──────── PROVIDED RECORDS

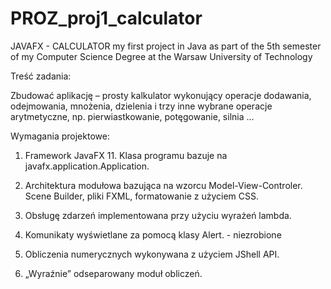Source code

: # PROZ_proj1_calculator
JAVAFX - CALCULATOR my first project in Java as part of the 5th semester of my Computer Science Degree at the Warsaw University of Technology

Treść zadania:

Zbudować aplikację – prosty kalkulator wykonujący operacje dodawania,
odejmowania, mnożenia, dzielenia i trzy inne wybrane operacje
arytmetyczne, np. pierwiastkowanie, potęgowanie, silnia ...

Wymagania projektowe:
1. Framework JavaFX 11. Klasa programu bazuje na
javafx.application.Application.

2. Architektura modułowa bazująca na wzorcu Model-View-Controler.
Scene Builder, pliki FXML, formatowanie z użyciem CSS.

3. Obsługę zdarzeń implementowana przy użyciu wyrażeń lambda.

4. Komunikaty wyświetlane za pomocą klasy Alert. - niezrobione

5. Obliczenia numerycznych wykonywana z użyciem JShell API.

6. „Wyraźnie” odseparowany moduł obliczeń.
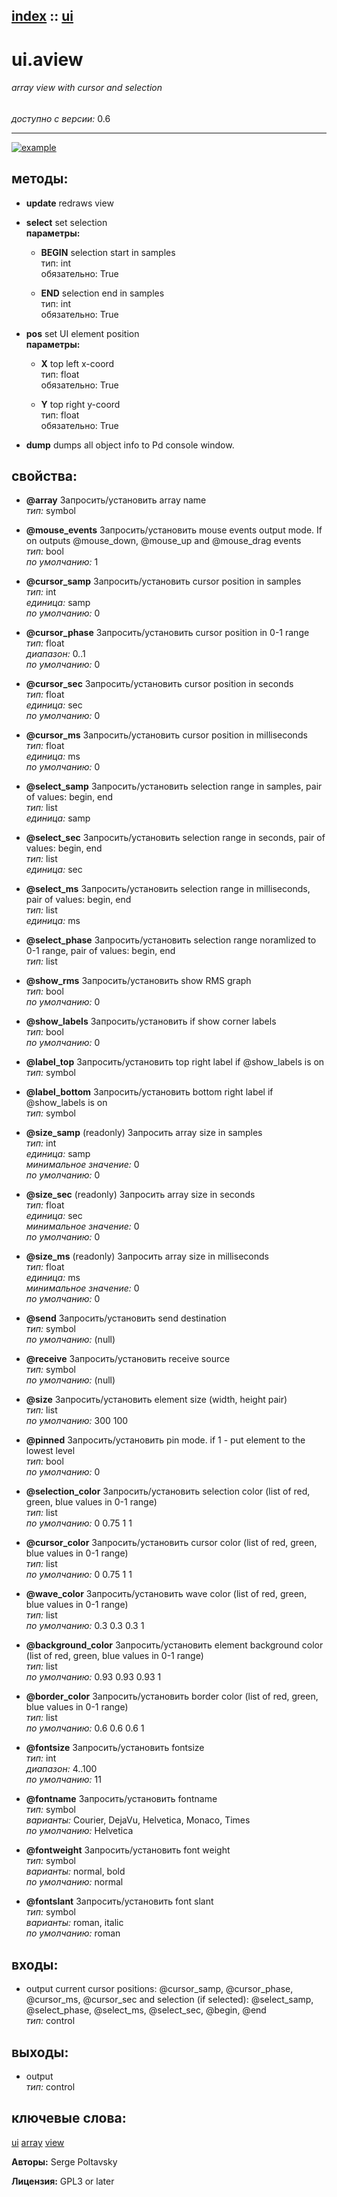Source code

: [index](index.html) :: [ui](category_ui.html)
---

# ui.aview

###### array view with cursor and selection

*доступно с версии:* 0.6

---




[![example](../examples/img/ui.aview.jpg)](../examples/pd/ui.aview.pd)





## методы:

* **update**
redraws view<br>

* **select**
set selection<br>
  __параметры:__
  - **BEGIN** selection start in samples<br>
    тип: int <br>
    обязательно: True <br>

  - **END** selection end in samples<br>
    тип: int <br>
    обязательно: True <br>

* **pos**
set UI element position<br>
  __параметры:__
  - **X** top left x-coord<br>
    тип: float <br>
    обязательно: True <br>

  - **Y** top right y-coord<br>
    тип: float <br>
    обязательно: True <br>

* **dump**
dumps all object info to Pd console window.<br>




## свойства:

* **@array** 
Запросить/установить array name<br>
_тип:_ symbol<br>

* **@mouse_events** 
Запросить/установить mouse events output mode. If on outputs @mouse_down, @mouse_up and @mouse_drag
events<br>
_тип:_ bool<br>
_по умолчанию:_ 1<br>

* **@cursor_samp** 
Запросить/установить cursor position in samples<br>
_тип:_ int<br>
_единица:_ samp<br>
_по умолчанию:_ 0<br>

* **@cursor_phase** 
Запросить/установить cursor position in 0-1 range<br>
_тип:_ float<br>
_диапазон:_ 0..1<br>
_по умолчанию:_ 0<br>

* **@cursor_sec** 
Запросить/установить cursor position in seconds<br>
_тип:_ float<br>
_единица:_ sec<br>
_по умолчанию:_ 0<br>

* **@cursor_ms** 
Запросить/установить cursor position in milliseconds<br>
_тип:_ float<br>
_единица:_ ms<br>
_по умолчанию:_ 0<br>

* **@select_samp** 
Запросить/установить selection range in samples, pair of values: begin, end<br>
_тип:_ list<br>
_единица:_ samp<br>

* **@select_sec** 
Запросить/установить selection range in seconds, pair of values: begin, end<br>
_тип:_ list<br>
_единица:_ sec<br>

* **@select_ms** 
Запросить/установить selection range in milliseconds, pair of values: begin, end<br>
_тип:_ list<br>
_единица:_ ms<br>

* **@select_phase** 
Запросить/установить selection range noramlized to 0-1 range, pair of values: begin, end<br>
_тип:_ list<br>

* **@show_rms** 
Запросить/установить show RMS graph<br>
_тип:_ bool<br>
_по умолчанию:_ 0<br>

* **@show_labels** 
Запросить/установить if show corner labels<br>
_тип:_ bool<br>
_по умолчанию:_ 0<br>

* **@label_top** 
Запросить/установить top right label if @show_labels is on<br>
_тип:_ symbol<br>

* **@label_bottom** 
Запросить/установить bottom right label if @show_labels is on<br>
_тип:_ symbol<br>

* **@size_samp** (readonly)
Запросить array size in samples<br>
_тип:_ int<br>
_единица:_ samp<br>
_минимальное значение:_ 0<br>
_по умолчанию:_ 0<br>

* **@size_sec** (readonly)
Запросить array size in seconds<br>
_тип:_ float<br>
_единица:_ sec<br>
_минимальное значение:_ 0<br>
_по умолчанию:_ 0<br>

* **@size_ms** (readonly)
Запросить array size in milliseconds<br>
_тип:_ float<br>
_единица:_ ms<br>
_минимальное значение:_ 0<br>
_по умолчанию:_ 0<br>

* **@send** 
Запросить/установить send destination<br>
_тип:_ symbol<br>
_по умолчанию:_ (null)<br>

* **@receive** 
Запросить/установить receive source<br>
_тип:_ symbol<br>
_по умолчанию:_ (null)<br>

* **@size** 
Запросить/установить element size (width, height pair)<br>
_тип:_ list<br>
_по умолчанию:_ 300 100<br>

* **@pinned** 
Запросить/установить pin mode. if 1 - put element to the lowest level<br>
_тип:_ bool<br>
_по умолчанию:_ 0<br>

* **@selection_color** 
Запросить/установить selection color (list of red, green, blue values in 0-1 range)<br>
_тип:_ list<br>
_по умолчанию:_ 0 0.75 1 1<br>

* **@cursor_color** 
Запросить/установить cursor color (list of red, green, blue values in 0-1 range)<br>
_тип:_ list<br>
_по умолчанию:_ 0 0.75 1 1<br>

* **@wave_color** 
Запросить/установить wave color (list of red, green, blue values in 0-1 range)<br>
_тип:_ list<br>
_по умолчанию:_ 0.3 0.3 0.3 1<br>

* **@background_color** 
Запросить/установить element background color (list of red, green, blue values in 0-1 range)<br>
_тип:_ list<br>
_по умолчанию:_ 0.93 0.93 0.93 1<br>

* **@border_color** 
Запросить/установить border color (list of red, green, blue values in 0-1 range)<br>
_тип:_ list<br>
_по умолчанию:_ 0.6 0.6 0.6 1<br>

* **@fontsize** 
Запросить/установить fontsize<br>
_тип:_ int<br>
_диапазон:_ 4..100<br>
_по умолчанию:_ 11<br>

* **@fontname** 
Запросить/установить fontname<br>
_тип:_ symbol<br>
_варианты:_ Courier, DejaVu, Helvetica, Monaco, Times<br>
_по умолчанию:_ Helvetica<br>

* **@fontweight** 
Запросить/установить font weight<br>
_тип:_ symbol<br>
_варианты:_ normal, bold<br>
_по умолчанию:_ normal<br>

* **@fontslant** 
Запросить/установить font slant<br>
_тип:_ symbol<br>
_варианты:_ roman, italic<br>
_по умолчанию:_ roman<br>



## входы:

* output current cursor positions: @cursor_samp, @cursor_phase, @cursor_ms, @cursor_sec and selection (if selected): @select_samp, @select_phase, @select_ms, @select_sec, @begin, @end<br>
_тип:_ control



## выходы:

* output<br>
_тип:_ control



## ключевые слова:

[ui](keywords/ui.html)
[array](keywords/array.html)
[view](keywords/view.html)






**Авторы:** Serge Poltavsky




**Лицензия:** GPL3 or later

────────────────

▸ **TASK INSTRUCTIONS**: Go through the lines above and tally those with the string "normal". The total is all that is needed.

▸ **EXERCISE RESPONSE**: 2